Witam. Próbując zainstalować Ubuntu 14.04 nie mogę użyć miejsca na “pustej” partycji - jest ona połączona z resztą Windowsowych partycji. Przedtem widziałem pustą partycję w instalatorze, ale nie mogłem jej użyc - zrobiłem z niej w Windowsie partycje i od wtedy instalator widzi ją jako całość (rozmiar ponad 300GB przy dysku 500GB). Tak, zmieniłem przydzielone partycje na “puste”.
I tutaj pojawia się pytanie - co mam zrobić żeby zainstalować Ubuntu obok Win 7? Dodam, że korzystając z opcji “Zainstaluj obok Windows 7” (czy jakoś tak) muszę uruchomić ponownie komputer i nie ma pojęcia co dalej robić.
ziom1550, proszę zapoznaj się z tą stroną oraz tym tematem, a następnie, używając opcji EDYTUJ , później Użyj pełnego edytora , popraw tytuł tematu, tak aby mówił konkretnie o problemie. W przypadku zignorowania prośby temat poleci do śmietnika.
Napisz (lub wklej zrzut) jak to wygląda w panel sterowania -> system i zabezpieczenia -> narzędzia administracyjne -> zarządzanie komputerem -> magazyn - tak to chyba było. Jest tam wolna przestrzeń oprócz partycji windowsowych?
Nie instalujesz linuksa na “pustej partycji” jak to określiłeś, musisz usunąć np. D i zostawić wolną przestrzeń. Trochę chaotycznie to wszystko napisałeś.
Tak, obok partycji windowsowych jest wolna przestrzeń (czany kolor “na górze”), a reszta jest na ~~brązowo (“na górze”).
Jak usunę jakąś partycję, nie mogę modyfikować jej rozmiaru (tmam +/-/change… w instalatorze nie podświetlone). A po drugie nie mogę zwolnić tylko jednej partycji, bo mam ponad 300GB pokazane + reszta rzeczy (mimo że na Windowsie mam 3 partycje po ~~100GB). O co chodzi?

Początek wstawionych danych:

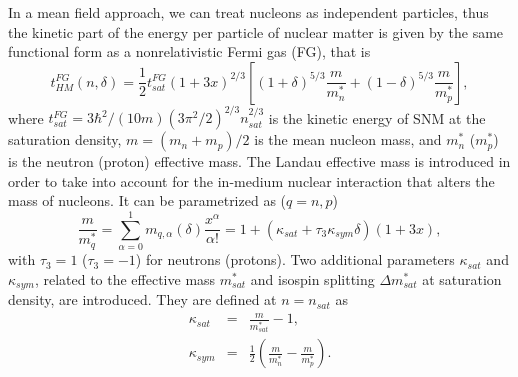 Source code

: In a mean field approach, we can treat nucleons as independent
particles, thus the kinetic part of the energy per particle of nuclear matter 
is given by the same functional form as a nonrelativistic Fermi gas (FG), that 
is
%
\begin{equation}
  t_{HM}^{FG}(n,\delta) =
  \frac{1}{2}t_{sat}^{FG}(1+3x)^{2/3}\left[(1+\delta)^{5/3}\frac{m}{m_n^*} +
  (1-\delta)^{5/3}\frac{m}{m_p^*}\right],
\end{equation}
%
where $t_{sat}^{FG} = 3\hbar^2/(10m)(3\pi^2/2)^{2/3}n_{sat}^{2/3}$ is the
kinetic energy of SNM at the saturation density, $m = (m_n + m_p)/2$ is the
mean nucleon mass, and $m_n^*$ ($m_p^*$) is the neutron (proton) effective
mass. The Landau effective mass is introduced in order to take into account for 
the in-medium nuclear interaction that alters the mass of nucleons. It can be
parametrized as ($q=n,p$)
%
\begin{equation}
  \frac{m}{m_q^*} = \sum_{\alpha=0}^1
  m_{q,\alpha}(\delta)\frac{x^\alpha}{\alpha!}
  = 1 + (\kappa_{sat} + \tau_3\kappa_{sym}\delta)(1+3x),
\end{equation}
%
with $\tau_3 = 1$ ($\tau_3 = -1$) for neutrons (protons).
Two additional parameters $\kappa_{sat}$ and $\kappa_{sym}$, related to the 
effective mass $m_{sat}^*$ and isospin splitting $\Delta m_{sat}^*$ at 
saturation density, are introduced. They are defined at $n = n_{sat}$ as
%
\begin{eqnarray}
  \kappa_{sat} &=& \frac{m}{m_{sat}^*} - 1,\\
  \kappa_{sym} &=& \frac{1}{2}\left(\frac{m}{m_n^*} - \frac{m}{m_p^*}\right).
\end{eqnarray}
%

Nie mam zainstalowanego Ubuntu, a jak uruchomię wersję testową z płyty i w terminalu wpiszę fdisk -l, to nie odstaję żadnej odpowiedzi (LINK do screenshot’a).
Przekonwertowanie dynamicznych na podstawowe nie jest Ci potrzebne, bo właśnie masz wszystkie podstawowe. Na komputerze z MBR nie może być więcej niż 4 partycje podstawowe lub 3 podstawowe i kilka rozszerzonych. Najlepszym rozwiązaniem byłoby dla Ciebie usunięcie dysku E, a jego zawartość przekopiować na D. Następnie powiększyć dysk D o te 100GB. Wtedy będziesz mial na końcu wolne miejsce, na którym będzie się dało stworzyć partycję dla linuxa.
Jeśli już chodzi o zmiany na partycjach to odradzam robienie cokolwiek(poza ewentualnym powiększaniem) z “Zastrzeżone przez system” i C. Jeśli jednak chcesz kombinować z innymi i nie utracić danych, to chyba najlepszy jest GParted. Oczywiście nigdy gwarancji nie ma.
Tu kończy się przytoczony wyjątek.